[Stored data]
· · · · · · ·
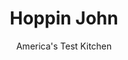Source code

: ---
layout: ../../layouts/MarkdownPostLayout.astro
title: Hoppin John
author: America's Test Kitchen
pubDate: 2023-03-15
description: "Kitchen wisdom from the matriarch of Edisto Island."
image_url: https://res.cloudinary.com/hksqkdlah/image/upload/ar_1:1,c_fill,dpr_2.0,f_auto,fl_lossy.progressive.strip_profile,g_faces:auto,q_auto:low,w_344/SFS_HoppinJohn-44_p69j8f
tags: ["Main Courses","Rice","Beans"]
calories: 3835
protein: 22
carbohydrates: 44
fats: 40
fiber: 2
ingredients: ["1 cup Sea Island, red peas","1 , smoked ham hock, split in half vertically along bone","1 tablespoon, table salt","6 ounces, salt pork, rinsed, patted dry, and cut into ¾-inch pieces","¼ cup, vegetable oil or lard","1 cup chopped, onion","3 , scallions, sliced ½ inch thick","1½ cups long-grain or Carolina Gold, rice, unrinsed","1 teaspoon, table salt","¾ teaspoon, pepper","¾ teaspoon, granulated garlic","½ teaspoon, onion powder"]
serves: 6
time: "2½ hours"
instructions: ["FOR THE PEAS: Place peas in medium bowl and cover with water. Slosh peas around with your hand to knock off loose dirt. Let peas settle, then pour off excess water along with any floating peas; repeat rinsing and pouring off excess water until no peas float.","Combine rinsed peas, 4 quarts water, ham hock, and salt in Dutch oven. Bring to boil over high heat. Reduce to medium-low; cover; and simmer until peas are tender, 50 minutes to 1 hour.","Reserve 2¼ cups pea cooking liquid and transfer ham hock pieces to plate to cool. Drain peas in colander in sink. (Cooked peas can be refrigerated for up to 24 hours or frozen for up to 1 month. Defrost before proceeding with recipe.) When cool enough to handle, chop ham hock into ½-inch pieces and reserve ¾ cup for hoppin’ John, if desired (reserve remaining ham for another use or discard).","FOR THE HOPPIN' JOHN: Combine salt pork and oil in large saucepan. Cover and cook over medium heat until pork is evenly browned, 10 to 12 minutes, stirring occasionally and being mindful of splatter. (Pork will initially stick to bottom of pot but will eventually release as it browns.)","Add onion and scallions to salt pork and cook until softened, about 3 minutes. Stir in rice until grains are evenly coated with oil and cook, stirring often, until edges of rice are translucent, about 2 minutes. Stir in salt; pepper; granulated garlic; onion powder; cooked peas; reserved pea cooking liquid; and chopped ham hock, if using, and bring to simmer. Once simmering, cover pot with sheet of aluminum foil, then cover with lid. Reduce heat to low and cook for 20 minutes without removing lid.","Off heat, let hoppin’ John sit, covered, for 10 minutes. Fluff rice with carving fork. Transfer to shallow serving dish. Serve."]
nutrition: ["446 mg Potassium, K","290 mg Phosphorus, P","30 mg Calcium, Ca","1 mg Iron, Fe","47 mg Magnesium, Mg","1381 mg Sodium, Na","2 mg Zinc, Zn","40 g Total lipid (fat)","6 mg Niacin","20 g Fatty acids, total monounsaturated","5 g Fatty acids, total polyunsaturated","13 mg Vitamin C, total ascorbic acid","70 mg Cholesterol","11 g Fatty acids, total saturated","2 g Fiber, total dietary","30 µg Folate, food","2 g Sugars, total","22 µg Vitamin K (phylloquinone)","108 g Water","46 g Carbohydrate, by difference","30 µg Folate, DFE","22 g Protein","2 mg Vitamin E (alpha-tocopherol)","14 µg Vitamin A, RAE","44 g Carbohydrates (net)","639 kcal Energy","3835 calories"]
notes: "This recipe is inspired by a cook-through with Ms. Emily Meggett and is based on the hoppin’ John recipe in her cookbook, Gullah Geechee Home Cooking: Recipes from the Matriarch of Edisto Island (2022). We split the ham hock in half so that it cooks through at about the same rate as the peas. We enjoy adding the optional smoky pieces of ham hock to our Hoppin’ John. If you prefer your rice and peas with less meat, feel free to leave it out."
---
· · · · · · ·
**EXERCISE OBJECTIVE**: Keep the pictures out and print all the records exactly as they are.

**PROBLEM SOLUTION**:
Source code

: ---
layout: ../../layouts/MarkdownPostLayout.astro
title: Hoppin John
author: America's Test Kitchen
pubDate: 2023-03-15
description: "Kitchen wisdom from the matriarch of Edisto Island."
image_url: https://res.cloudinary.com/hksqkdlah/image/upload/ar_1:1,c_fill,dpr_2.0,f_auto,fl_lossy.progressive.strip_profile,g_faces:auto,q_auto:low,w_344/SFS_HoppinJohn-44_p69j8f
tags: ["Main Courses","Rice","Beans"]
calories: 3835
protein: 22
carbohydrates: 44
fats: 40
fiber: 2
ingredients: ["1 cup Sea Island, red peas","1 , smoked ham hock, split in half vertically along bone","1 tablespoon, table salt","6 ounces, salt pork, rinsed, patted dry, and cut into ¾-inch pieces","¼ cup, vegetable oil or lard","1 cup chopped, onion","3 , scallions, sliced ½ inch thick","1½ cups long-grain or Carolina Gold, rice, unrinsed","1 teaspoon, table salt","¾ teaspoon, pepper","¾ teaspoon, granulated garlic","½ teaspoon, onion powder"]
serves: 6
time: "2½ hours"
instructions: ["FOR THE PEAS: Place peas in medium bowl and cover with water. Slosh peas around with your hand to knock off loose dirt. Let peas settle, then pour off excess water along with any floating peas; repeat rinsing and pouring off excess water until no peas float.","Combine rinsed peas, 4 quarts water, ham hock, and salt in Dutch oven. Bring to boil over high heat. Reduce to medium-low; cover; and simmer until peas are tender, 50 minutes to 1 hour.","Reserve 2¼ cups pea cooking liquid and transfer ham hock pieces to plate to cool. Drain peas in colander in sink. (Cooked peas can be refrigerated for up to 24 hours or frozen for up to 1 month. Defrost before proceeding with recipe.) When cool enough to handle, chop ham hock into ½-inch pieces and reserve ¾ cup for hoppin’ John, if desired (reserve remaining ham for another use or discard).","FOR THE HOPPIN' JOHN: Combine salt pork and oil in large saucepan. Cover and cook over medium heat until pork is evenly browned, 10 to 12 minutes, stirring occasionally and being mindful of splatter. (Pork will initially stick to bottom of pot but will eventually release as it browns.)","Add onion and scallions to salt pork and cook until softened, about 3 minutes. Stir in rice until grains are evenly coated with oil and cook, stirring often, until edges of rice are translucent, about 2 minutes. Stir in salt; pepper; granulated garlic; onion powder; cooked peas; reserved pea cooking liquid; and chopped ham hock, if using, and bring to simmer. Once simmering, cover pot with sheet of aluminum foil, then cover with lid. Reduce heat to low and cook for 20 minutes without removing lid.","Off heat, let hoppin’ John sit, covered, for 10 minutes. Fluff rice with carving fork. Transfer to shallow serving dish. Serve."]
nutrition: ["446 mg Potassium, K","290 mg Phosphorus, P","30 mg Calcium, Ca","1 mg Iron, Fe","47 mg Magnesium, Mg","1381 mg Sodium, Na","2 mg Zinc, Zn","40 g Total lipid (fat)","6 mg Niacin","20 g Fatty acids, total monounsaturated","5 g Fatty acids, total polyunsaturated","13 mg Vitamin C, total ascorbic acid","70 mg Cholesterol","11 g Fatty acids, total saturated","2 g Fiber, total dietary","30 µg Folate, food","2 g Sugars, total","22 µg Vitamin K (phylloquinone)","108 g Water","46 g Carbohydrate, by difference","30 µg Folate, DFE","22 g Protein","2 mg Vitamin E (alpha-tocopherol)","14 µg Vitamin A, RAE","44 g Carbohydrates (net)","639 kcal Energy","3835 calories"]
notes: "This recipe is inspired by a cook-through with Ms. Emily Meggett and is based on the hoppin’ John recipe in her cookbook, Gullah Geechee Home Cooking: Recipes from the Matriarch of Edisto Island (2022). We split the ham hock in half so that it cooks through at about the same rate as the peas. We enjoy adding the optional smoky pieces of ham hock to our Hoppin’ John. If you prefer your rice and peas with less meat, feel free to leave it out."
---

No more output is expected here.